"À medida que os Estados Unidos retiram as forças militares do Afeganistão, nosso compromisso duradouro é claro", declarou o chefe da diplomacia americana, Antony Blinken.

"Continuamos comprometidos por meio de nossa ampla bateria de ferramentas diplomáticas, econômicas e de assistência para apoiar o futuro pacífico e estável que o povo afegão deseja e merece", completou Blinken.

A ajuda consistirá em equipamentos de proteção, abrigo, alimentos e serviços de saúde e higiene relacionados com a pandemia de covid-19. Também cobre as "necessidades de proteção dos afegãos mais vulneráveis", incluindo mulheres e meninas em risco.

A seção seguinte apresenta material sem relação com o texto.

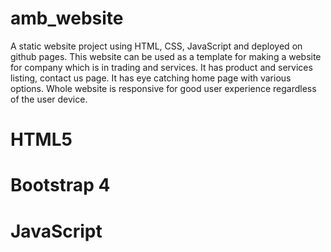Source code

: # amb_website
A static website project using HTML, CSS, JavaScript and deployed on github pages. This website can be used as a template for making a website for company which is in trading and services. It has product and services listing, contact us page. It has eye catching home page with various options. Whole website is responsive for good user experience regardless of the user device.
# HTML5
# Bootstrap 4
# JavaScript
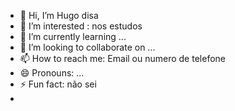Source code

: - 👋 Hi, I’m Hugo disa
-  👀 I’m interested : nos estudos
- 🌱 I’m currently learning ...
- 💞️ I’m looking to collaborate on ...
- 📫 How to reach me: Email ou numero de telefone
- 😄 Pronouns: ...
- ⚡ Fun fact: não sei
- 

<!---
HU-G0/HU-G0 is a ✨ special ✨ repository because its `README.md` (this file) appears on your GitHub profile.
You can click the Preview link to take a look at your changes.
--->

Os 266,5 milhões de dólares, compostos de 157,5 milhões da agência USAID e outros 109 milhões do Departamento de Estado, elevam a ajuda humanitária dos EUA ao Afeganistão nos anos fiscais de 2020 e 2021 para 543 milhões de dólares.

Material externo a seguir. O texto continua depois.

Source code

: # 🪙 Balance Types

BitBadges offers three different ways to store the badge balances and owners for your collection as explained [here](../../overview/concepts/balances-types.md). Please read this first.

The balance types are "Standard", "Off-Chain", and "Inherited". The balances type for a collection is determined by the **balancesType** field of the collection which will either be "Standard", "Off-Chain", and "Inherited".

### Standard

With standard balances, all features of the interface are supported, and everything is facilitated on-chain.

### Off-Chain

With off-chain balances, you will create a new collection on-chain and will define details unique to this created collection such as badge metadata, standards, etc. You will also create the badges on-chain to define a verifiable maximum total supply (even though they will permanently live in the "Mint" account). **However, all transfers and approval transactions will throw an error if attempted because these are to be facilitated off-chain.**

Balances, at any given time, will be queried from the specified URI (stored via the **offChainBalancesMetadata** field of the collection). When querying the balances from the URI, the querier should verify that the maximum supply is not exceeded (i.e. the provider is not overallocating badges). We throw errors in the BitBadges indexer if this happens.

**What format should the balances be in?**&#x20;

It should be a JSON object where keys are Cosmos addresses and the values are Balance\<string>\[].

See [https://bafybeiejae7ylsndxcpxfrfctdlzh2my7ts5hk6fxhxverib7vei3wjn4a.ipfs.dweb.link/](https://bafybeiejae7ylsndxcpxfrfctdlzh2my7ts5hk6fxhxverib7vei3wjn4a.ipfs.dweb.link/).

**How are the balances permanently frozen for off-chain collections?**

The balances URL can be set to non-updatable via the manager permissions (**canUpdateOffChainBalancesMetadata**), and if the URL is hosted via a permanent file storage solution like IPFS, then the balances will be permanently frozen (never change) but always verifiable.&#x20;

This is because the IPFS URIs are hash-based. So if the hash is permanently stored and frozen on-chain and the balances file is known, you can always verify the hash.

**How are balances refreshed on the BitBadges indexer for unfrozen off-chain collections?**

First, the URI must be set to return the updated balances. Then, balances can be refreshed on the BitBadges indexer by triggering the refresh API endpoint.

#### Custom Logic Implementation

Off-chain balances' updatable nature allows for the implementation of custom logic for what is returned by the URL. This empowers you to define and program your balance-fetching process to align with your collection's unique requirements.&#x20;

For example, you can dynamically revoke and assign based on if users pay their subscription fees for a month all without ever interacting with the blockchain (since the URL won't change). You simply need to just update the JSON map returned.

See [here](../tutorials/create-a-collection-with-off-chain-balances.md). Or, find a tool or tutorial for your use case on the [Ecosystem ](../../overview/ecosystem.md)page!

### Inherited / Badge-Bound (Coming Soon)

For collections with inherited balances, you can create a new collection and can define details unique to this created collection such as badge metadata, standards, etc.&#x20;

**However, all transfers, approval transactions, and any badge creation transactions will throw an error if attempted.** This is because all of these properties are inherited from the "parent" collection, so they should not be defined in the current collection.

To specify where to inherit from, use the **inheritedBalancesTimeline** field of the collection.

Vinte anos após o início de sua intervenção militar no Afeganistão em outubro de 2001, os Estados Unidos estão em processo de retirada de seus últimos 2.500 soldados no país. O presidente Joe Biden definiu o prazo de 11 de setembro de 2021 para que todas as forças americanas deixem o território afegão.

Washington ainda não decidiu se irá evacuar os intérpretes afegãos que trabalharam com os militares americanos, que agora temem por suas vidas com a retirada das tropas estrangeiras.

Vinte membros do Congresso pediram a Biden em uma carta aberta nesta sexta-feira para evacuar "imediatamente" os mais de 18.000 intérpretes afegãos e suas famílias, que solicitaram vistos para se estabelecerem nos Estados Unidos.